***** Input

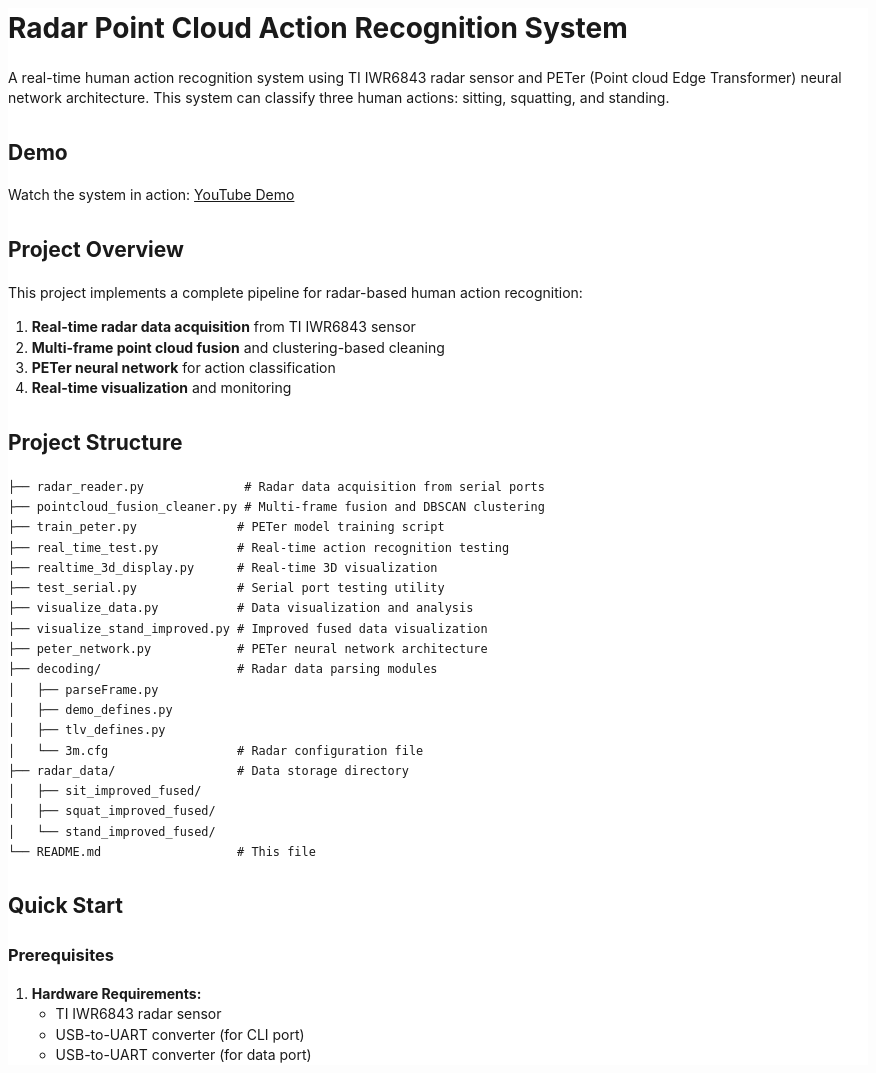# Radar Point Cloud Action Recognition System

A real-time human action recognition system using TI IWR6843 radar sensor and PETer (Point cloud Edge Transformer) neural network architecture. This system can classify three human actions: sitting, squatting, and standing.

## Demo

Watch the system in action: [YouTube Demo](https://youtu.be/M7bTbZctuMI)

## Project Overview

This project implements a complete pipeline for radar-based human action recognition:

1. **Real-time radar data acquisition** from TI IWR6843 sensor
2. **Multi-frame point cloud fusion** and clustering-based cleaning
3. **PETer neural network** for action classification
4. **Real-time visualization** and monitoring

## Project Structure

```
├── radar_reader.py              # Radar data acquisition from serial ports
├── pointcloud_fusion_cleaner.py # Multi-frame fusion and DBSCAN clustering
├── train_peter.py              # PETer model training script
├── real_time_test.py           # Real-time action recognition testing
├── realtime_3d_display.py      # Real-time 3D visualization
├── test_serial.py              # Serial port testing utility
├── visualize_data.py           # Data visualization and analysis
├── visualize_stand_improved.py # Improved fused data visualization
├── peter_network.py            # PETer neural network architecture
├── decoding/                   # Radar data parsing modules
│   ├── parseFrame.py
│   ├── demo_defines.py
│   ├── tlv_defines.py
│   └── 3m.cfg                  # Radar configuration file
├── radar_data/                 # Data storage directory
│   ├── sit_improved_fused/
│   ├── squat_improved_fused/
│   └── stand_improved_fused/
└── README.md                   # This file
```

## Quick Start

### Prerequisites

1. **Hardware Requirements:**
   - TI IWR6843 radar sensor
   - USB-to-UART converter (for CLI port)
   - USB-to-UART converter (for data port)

**********
***** Input

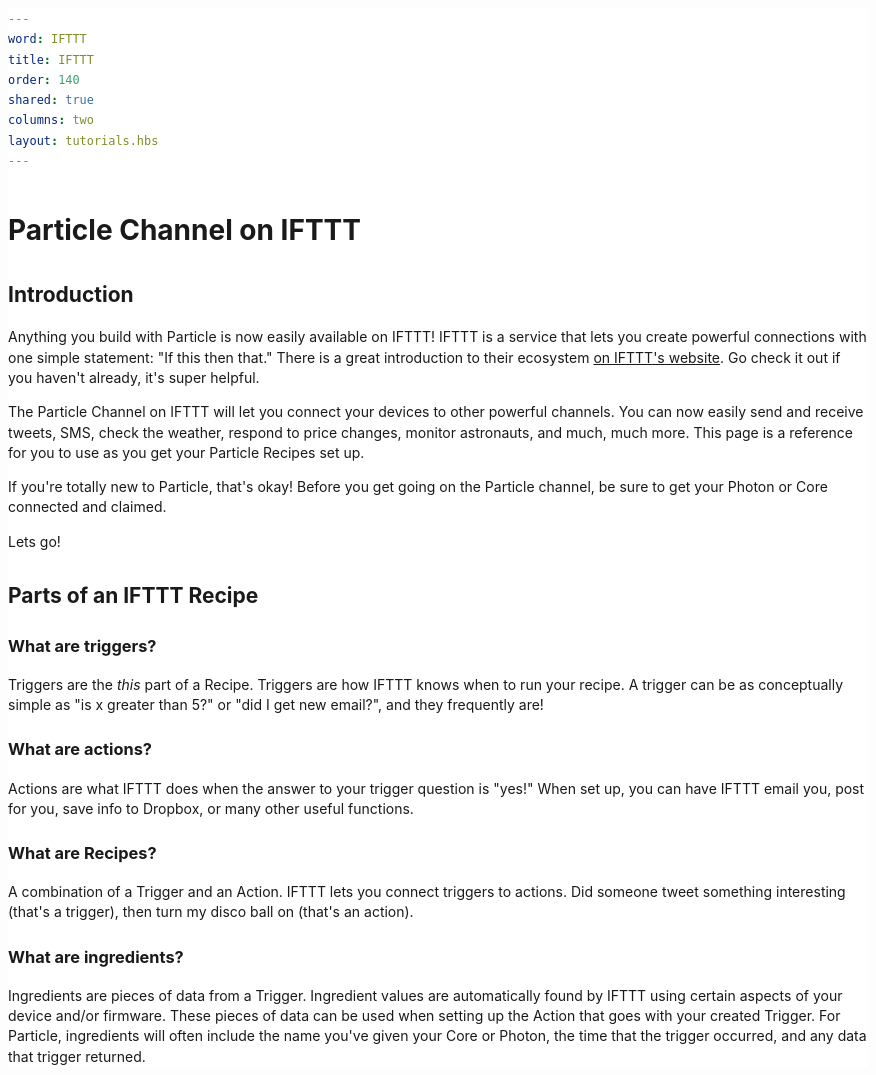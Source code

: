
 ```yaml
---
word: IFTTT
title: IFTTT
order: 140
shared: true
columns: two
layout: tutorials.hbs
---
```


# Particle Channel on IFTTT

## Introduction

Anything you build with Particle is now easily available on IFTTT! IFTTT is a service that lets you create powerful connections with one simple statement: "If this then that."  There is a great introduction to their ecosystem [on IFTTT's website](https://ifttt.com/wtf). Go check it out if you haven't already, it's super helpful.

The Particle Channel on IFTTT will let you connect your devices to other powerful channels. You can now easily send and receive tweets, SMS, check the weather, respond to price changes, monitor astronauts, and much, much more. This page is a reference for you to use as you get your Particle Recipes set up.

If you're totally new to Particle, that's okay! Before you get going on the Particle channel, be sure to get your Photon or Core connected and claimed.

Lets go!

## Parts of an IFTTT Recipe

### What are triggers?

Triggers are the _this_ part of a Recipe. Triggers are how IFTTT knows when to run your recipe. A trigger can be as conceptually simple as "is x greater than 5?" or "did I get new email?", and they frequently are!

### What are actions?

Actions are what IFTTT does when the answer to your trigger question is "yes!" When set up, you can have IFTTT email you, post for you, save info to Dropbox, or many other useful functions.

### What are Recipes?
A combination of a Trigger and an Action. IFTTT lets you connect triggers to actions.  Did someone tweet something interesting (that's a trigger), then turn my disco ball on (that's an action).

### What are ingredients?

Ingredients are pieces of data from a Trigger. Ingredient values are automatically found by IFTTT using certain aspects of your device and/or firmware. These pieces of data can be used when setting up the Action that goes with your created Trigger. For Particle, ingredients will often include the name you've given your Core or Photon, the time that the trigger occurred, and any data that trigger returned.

**********

Reproduce the lines above, beginning at the line with "Actions are what" and stopping after the line with "### What are Recipes?", exactly as they are.

▸ **Response area**:
Actions are what IFTTT does when the answer to your trigger question is "yes!" When set up, you can have IFTTT email you, post for you, save info to Dropbox, or many other useful functions.

### What are Recipes?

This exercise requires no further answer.